More Than Nostalgia
I often receive various comments when people see my camera. Some think that my use of film in this digital age is really cool. Some think I've lost my mind. Others just scratch their heads and depart confused.
I've had people assume I use a film camera for the "nostalgic" appeal. I've had others assume I use film to prove something. Yet, there are those that assume my use of this dated medium must equate to my own "personal issues". Obviously I'm trying to prove something or make myself artistic, right?
Film photography for me is something that is part of who I am. I cut my teeth on film. I earned one of my degrees (commercial photography) behind a 4x5 view camera. I've photographed weddings with a Mamiya RB67 with Sunpak flash...hand held. For those that don't know, this is the equivalent of holding a bowling ball in your hand for 8 hours. Not the easiest task to say the least.
As with most photographers, I shifted to digital photography, though reluctantly and late. It was easier. It was faster. It provided instant gratification. It didn't take near as much thought with all the settings and custom menus.
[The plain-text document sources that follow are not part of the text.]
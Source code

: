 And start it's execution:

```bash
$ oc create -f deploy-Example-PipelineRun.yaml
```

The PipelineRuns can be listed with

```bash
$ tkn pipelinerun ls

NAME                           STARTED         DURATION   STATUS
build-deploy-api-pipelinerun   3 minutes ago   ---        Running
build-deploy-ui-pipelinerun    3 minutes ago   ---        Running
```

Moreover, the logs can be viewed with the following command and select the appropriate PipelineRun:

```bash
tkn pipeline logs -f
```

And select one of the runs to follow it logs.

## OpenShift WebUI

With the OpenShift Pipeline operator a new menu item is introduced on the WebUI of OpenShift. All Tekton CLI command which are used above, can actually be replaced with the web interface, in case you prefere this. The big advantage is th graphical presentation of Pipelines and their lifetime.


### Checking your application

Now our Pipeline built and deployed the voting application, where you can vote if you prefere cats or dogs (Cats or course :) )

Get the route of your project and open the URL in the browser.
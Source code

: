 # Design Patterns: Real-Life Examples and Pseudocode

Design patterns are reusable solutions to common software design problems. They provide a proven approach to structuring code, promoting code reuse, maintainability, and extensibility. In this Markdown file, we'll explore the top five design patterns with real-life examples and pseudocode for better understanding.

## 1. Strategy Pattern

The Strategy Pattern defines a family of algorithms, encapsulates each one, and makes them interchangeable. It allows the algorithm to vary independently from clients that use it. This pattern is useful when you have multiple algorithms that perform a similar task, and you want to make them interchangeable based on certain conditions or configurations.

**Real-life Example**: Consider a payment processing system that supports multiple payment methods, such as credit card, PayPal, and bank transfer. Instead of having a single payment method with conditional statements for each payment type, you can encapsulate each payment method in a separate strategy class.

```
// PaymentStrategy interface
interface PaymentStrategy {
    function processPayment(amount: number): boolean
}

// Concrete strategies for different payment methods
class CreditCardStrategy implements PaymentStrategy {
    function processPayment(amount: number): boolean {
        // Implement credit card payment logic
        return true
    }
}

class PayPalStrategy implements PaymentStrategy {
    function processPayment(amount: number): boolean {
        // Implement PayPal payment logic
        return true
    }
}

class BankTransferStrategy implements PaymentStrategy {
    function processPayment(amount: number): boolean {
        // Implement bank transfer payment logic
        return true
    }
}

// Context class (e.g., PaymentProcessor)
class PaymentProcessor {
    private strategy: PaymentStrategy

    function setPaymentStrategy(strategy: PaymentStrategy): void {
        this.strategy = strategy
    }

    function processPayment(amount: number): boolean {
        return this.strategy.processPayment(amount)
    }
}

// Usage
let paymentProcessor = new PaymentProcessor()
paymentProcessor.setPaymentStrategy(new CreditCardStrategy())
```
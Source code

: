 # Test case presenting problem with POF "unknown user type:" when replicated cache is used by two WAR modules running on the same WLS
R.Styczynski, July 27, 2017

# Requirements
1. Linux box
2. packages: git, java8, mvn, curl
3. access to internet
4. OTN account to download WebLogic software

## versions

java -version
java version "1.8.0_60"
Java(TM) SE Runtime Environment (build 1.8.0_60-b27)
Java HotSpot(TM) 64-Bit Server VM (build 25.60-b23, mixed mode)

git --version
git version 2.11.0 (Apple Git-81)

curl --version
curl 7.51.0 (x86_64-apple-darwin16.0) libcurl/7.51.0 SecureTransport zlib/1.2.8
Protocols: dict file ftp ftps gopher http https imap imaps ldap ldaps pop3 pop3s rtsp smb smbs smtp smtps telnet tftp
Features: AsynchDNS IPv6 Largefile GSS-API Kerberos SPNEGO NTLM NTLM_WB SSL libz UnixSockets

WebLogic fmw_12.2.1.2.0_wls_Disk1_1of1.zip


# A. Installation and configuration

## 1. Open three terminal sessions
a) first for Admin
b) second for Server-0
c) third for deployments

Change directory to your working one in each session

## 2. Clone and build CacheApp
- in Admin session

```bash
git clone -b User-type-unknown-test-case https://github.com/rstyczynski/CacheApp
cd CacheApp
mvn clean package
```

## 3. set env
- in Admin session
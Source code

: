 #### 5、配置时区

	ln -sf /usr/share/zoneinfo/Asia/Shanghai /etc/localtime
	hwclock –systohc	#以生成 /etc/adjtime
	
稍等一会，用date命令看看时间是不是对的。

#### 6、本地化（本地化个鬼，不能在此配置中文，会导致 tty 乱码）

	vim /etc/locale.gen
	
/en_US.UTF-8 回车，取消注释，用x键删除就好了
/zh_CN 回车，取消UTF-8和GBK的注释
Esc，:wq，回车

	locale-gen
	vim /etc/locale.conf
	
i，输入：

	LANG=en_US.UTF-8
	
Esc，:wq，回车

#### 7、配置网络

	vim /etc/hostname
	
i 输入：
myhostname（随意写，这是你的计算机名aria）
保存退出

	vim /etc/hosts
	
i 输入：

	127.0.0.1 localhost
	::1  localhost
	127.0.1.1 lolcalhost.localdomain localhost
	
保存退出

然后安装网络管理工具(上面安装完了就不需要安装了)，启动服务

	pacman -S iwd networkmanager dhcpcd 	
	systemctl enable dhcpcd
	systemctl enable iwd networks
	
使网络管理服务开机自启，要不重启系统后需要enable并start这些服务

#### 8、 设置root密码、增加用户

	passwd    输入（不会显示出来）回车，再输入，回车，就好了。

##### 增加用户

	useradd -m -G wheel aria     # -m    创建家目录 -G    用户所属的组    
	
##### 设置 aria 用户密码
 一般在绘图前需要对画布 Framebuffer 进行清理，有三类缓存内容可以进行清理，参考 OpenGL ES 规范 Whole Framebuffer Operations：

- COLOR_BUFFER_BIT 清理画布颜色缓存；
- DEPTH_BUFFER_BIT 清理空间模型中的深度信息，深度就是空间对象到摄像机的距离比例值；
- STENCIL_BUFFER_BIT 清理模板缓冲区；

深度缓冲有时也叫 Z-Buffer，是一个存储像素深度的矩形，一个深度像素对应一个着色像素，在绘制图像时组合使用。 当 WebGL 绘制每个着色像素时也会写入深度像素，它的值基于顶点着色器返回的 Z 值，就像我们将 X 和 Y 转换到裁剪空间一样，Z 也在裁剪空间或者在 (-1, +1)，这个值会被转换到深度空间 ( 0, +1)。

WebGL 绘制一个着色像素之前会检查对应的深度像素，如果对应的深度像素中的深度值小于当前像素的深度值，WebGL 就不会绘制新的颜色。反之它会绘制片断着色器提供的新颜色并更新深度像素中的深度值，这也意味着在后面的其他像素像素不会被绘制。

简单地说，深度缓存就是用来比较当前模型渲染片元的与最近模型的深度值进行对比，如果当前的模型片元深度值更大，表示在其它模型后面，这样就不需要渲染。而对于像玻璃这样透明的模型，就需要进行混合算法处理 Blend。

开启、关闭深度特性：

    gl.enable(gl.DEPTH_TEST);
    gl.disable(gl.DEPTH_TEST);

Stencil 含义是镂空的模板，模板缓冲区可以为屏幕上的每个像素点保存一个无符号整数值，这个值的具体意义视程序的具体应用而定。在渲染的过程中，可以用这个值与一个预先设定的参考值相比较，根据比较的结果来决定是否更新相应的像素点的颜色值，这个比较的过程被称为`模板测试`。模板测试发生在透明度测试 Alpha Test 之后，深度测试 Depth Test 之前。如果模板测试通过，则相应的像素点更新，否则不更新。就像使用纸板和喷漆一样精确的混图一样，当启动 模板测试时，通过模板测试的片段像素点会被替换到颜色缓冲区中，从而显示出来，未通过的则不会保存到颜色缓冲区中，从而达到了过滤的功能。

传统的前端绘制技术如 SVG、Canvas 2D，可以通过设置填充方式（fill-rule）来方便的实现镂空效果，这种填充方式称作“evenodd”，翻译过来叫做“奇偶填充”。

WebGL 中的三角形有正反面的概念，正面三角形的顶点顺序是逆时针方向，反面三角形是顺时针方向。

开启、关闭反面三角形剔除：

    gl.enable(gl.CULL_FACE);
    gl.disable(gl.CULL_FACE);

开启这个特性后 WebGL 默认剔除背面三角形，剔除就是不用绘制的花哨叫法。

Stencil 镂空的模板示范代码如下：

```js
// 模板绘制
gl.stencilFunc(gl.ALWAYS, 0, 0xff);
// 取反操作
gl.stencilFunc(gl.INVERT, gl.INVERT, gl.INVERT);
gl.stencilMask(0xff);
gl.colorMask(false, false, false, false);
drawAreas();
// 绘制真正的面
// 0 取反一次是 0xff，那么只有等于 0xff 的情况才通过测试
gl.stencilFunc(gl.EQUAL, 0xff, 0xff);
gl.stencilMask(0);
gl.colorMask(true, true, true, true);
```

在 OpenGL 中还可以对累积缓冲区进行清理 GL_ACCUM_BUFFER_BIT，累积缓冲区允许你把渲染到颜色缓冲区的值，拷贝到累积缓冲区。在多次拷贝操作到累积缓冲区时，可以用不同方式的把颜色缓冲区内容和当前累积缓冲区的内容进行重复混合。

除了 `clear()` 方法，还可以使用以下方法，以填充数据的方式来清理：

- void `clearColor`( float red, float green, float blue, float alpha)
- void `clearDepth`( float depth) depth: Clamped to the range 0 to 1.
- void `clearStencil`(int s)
It also wasn't fulfilling. Something was missing. Instant gratification became instant creative death for me. I hated it.
I couldn't figure out what was wrong for the longest time. Then, one day, it all made sense. I lost the connection with the subject I was shooting. I lost that oneness that only film can provide (at least for me). There's something about slowing down, composing your shot, and demonstrating your learned and proven skill set to achieve a final result. With no preview. With one shot. With no room for mistakes.
You must know your craft and the tool in your hand intimately. You invest hours testing developer and film combinations to give you the desired tonal range you seek. You invest time (and yes, money) in various film stocks to test grain patterns in order to provide you with a final piece that produces the emotion you intended.
You and the camera become one. It becomes an extension of your body so to speak. Once you snap the shutter, the image lives on only in your mind. You spend your day remembering the light and recalling the mood that the image set forth in your soul.
Then, as you begin the developing process later, everything comes together. I am reminded of the Normal Maclean quote:
"Eventually, all things merge into one, and a river runs through it."
For me, film is the river. Life happens all around us. My view through my Nikon F2AS records these snippets of time. Then, as I develop the film and hang it to dry, I get to see the end results for the first time. Gazing at the negatives, I get to relive the moment when I heard the sound of the shutter. For a moment, I'm in that very spot once again. For that moment, time stands still and I'm alive unlike ever before.
Whether it be film or digital, I encourage you to find your river. Tell your story.